In the history of men’s clothing, Scotland has not typically been known as a capital of fashion. Tartan, kilts, and Harris Tweed dominate the conversation, but Edinburgh-based designer Kestin Hare is steadily changing that image. Since founding his namesake brand Kestin (formerly Kestin Hare) in 2015, the label has consistently produced some of the best workwear and vintage-inspired clothing on the market. Beautiful fabrics, top-notch construction, and thoughtful details have become hallmarks of the brand and show Kestin’s DNA as a former designer for many iconic British labels.
After graduating from fashion design at the University of Northumbria, Kestin made a name for himself designing for the vintage menswear don himself, Nigel Cabourn. Kestin quickly rose through the ranks, eventually becoming Head of Design. In his four-year stint with the label, Kestin was deeply influenced by Nigel’s process of sourcing rare vintage pieces, referencing archival material, and building relationships with local UK factories.
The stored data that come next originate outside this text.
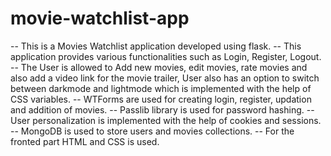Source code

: # movie-watchlist-app
-- This is a Movies Watchlist application developed using flask. 
-- This application provides various functionalities such as Login, Register, Logout. 
-- The User is allowed to Add new movies, edit movies, rate movies and also add a video link for the movie trailer, User also has an option to switch between darkmode and lightmode which is implemented with the help of CSS variables.
-- WTForms are used for creating login, register, updation and addition of movies.
-- Passlib library is used for password hashing.
-- User personalization is implemented with the help of cookies and sessions.
-- MongoDB is used to store users and movies collections. 
-- For the fronted part HTML and CSS is used.
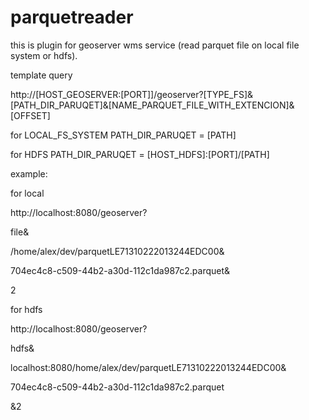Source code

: # parquetreader

this is plugin for geoserver wms service (read parquet file on local file system or hdfs).


template query


http://[HOST_GEOSERVER:[PORT]]/geoserver?[TYPE_FS]&[PATH_DIR_PARUQET]&[NAME_PARQUET_FILE_WITH_EXTENCION]&[OFFSET]



for LOCAL_FS_SYSTEM PATH_DIR_PARUQET = [PATH]


for HDFS PATH_DIR_PARUQET = [HOST_HDFS]:[PORT]/[PATH]


example:


for local


http://localhost:8080/geoserver?


file&

/home/alex/dev/parquetLE71310222013244EDC00&

704ec4c8-c509-44b2-a30d-112c1da987c2.parquet&

2


for hdfs

http://localhost:8080/geoserver?

hdfs&

localhost:8080/home/alex/dev/parquetLE71310222013244EDC00&

704ec4c8-c509-44b2-a30d-112c1da987c2.parquet

&2
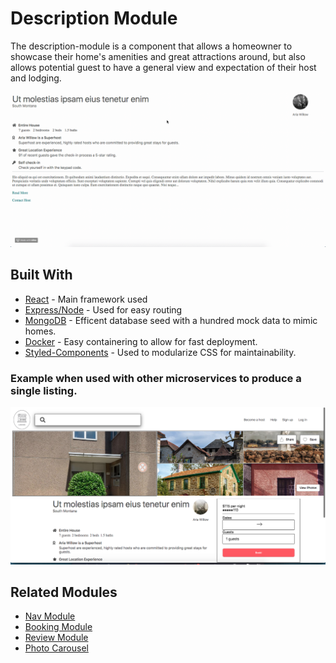 # Description Module

The description-module is a component that allows a homeowner to showcase their home's amenities and great attractions around, but also allows potential guest to have a general view and expectation of their host and lodging.

![](GIF/Description-module.gif)

## Built With

* [React](https://reactjs.org/) - Main framework used
* [Express/Node](https://expressjs.com/) - Used for easy routing
* [MongoDB](https://www.mongodb.com/) - Efficent database seed with a hundred mock data to mimic homes.
* [Docker](https://www.docker.com/) - Easy containering to allow for fast deployment.
* [Styled-Components](https://www.styled-components.com/) - Used to modularize CSS for maintainability.

### Example when used with other microservices to produce a single listing.
![](GIF/Listing-Example.png)

## Related Modules

* [Nav Module](https://github.com/lodge-io/nav-module)
* [Booking Module](https://github.com/lodge-io/booking-module)
* [Review Module](https://github.com/lodge-io/reviews-module)
* [Photo Carousel](https://github.com/lodge-io/image-gallery-module)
These methods live on in Kestin’s own brand, but where Nigel was rigorously faithful to vintage reproduction, Kestin has developed a design language all his own (more on that later).
After leaving Nigel Cabourn, Kestin had success as a freelance designer, working with British institutions such as Burberry and Margaret Howell. These projects are certainly impressive on a resume, but Kestin knew that the next step was to design for his own brand. That dream became a reality through a circuitous series of events: first being brought on as a clothing designer for Common People (then just a footwear brand), securing funding from a Japanese investor, and subsequently launching the collection in Japan under his own name. To anyone familiar with the Japanese fashion world, it was a foregone conclusion that Kestin’s designs would take off in the heritage-obsessed Japanese market. The rest, as they say, is history.
Since the brand’s early success in Japan, Kestin has rapidly established a reputation both at home in the UK and abroad in Europe and North America for making high-quality everyday clothing that combines a vintage feel with modern sensibilities. Kestin’s designs are sturdy and functional, nodding to the long historical connection between men’s clothing and uniforms. Workwear features like chore pockets and corduroy mingle with military/naval silhouettes like field jackets and foul-weather smocks. There’s a distinct masculinity and simplicity throughout the collection that makes for understated clothing that never feels boring or bare. As Kestin himself said in a 2018 interview with Monocle, he wants to make clothing that “passes the pub test…you can go into the pub and your mate’s not going to start laughing at you.” In our opinion, it’s more likely that your mate’s going to ask where you got your shirt.
For SS20, Kestin has once again passed the pub test by sticking to his guns: gorgeous fabrics in rich colors and workwear-inspired tailoring, much of which is made in the UK. Label mainstays like the Kenmore blazer and Inverness trouser return in several different fabrics, including the ever-popular Brisbane Moss corduroy. These two pieces demonstrate the versatility and simplicity that Kestin’s clothing strives for: worn together this jacket-trouser combo functions as a casual suit, and the Kenmore blazer’s collar can be worn shirt-style or lapel-style depending on how it’s folded. A personal shop favorite is the Luss trouser, a brand-new style for SS20. This military-inspired pant comes in a durable cotton ripstop and features two large cargo pockets, elasticated waistband, and adjustable leg openings. It’s cut in classic Kestin fashion, with a roomy upper leg that tapers towards the ankle, giving a relaxed but tailored silhouette. Another new piece for this season is the Inverness short, a warm-weather version of Kestin’s classic Inverness trouser. Cut just above the knee with a slim fit, these shorts are just as comfortable on a bike ride as they are at the pub – a perfect example of Kestin’s all-purpose spirit.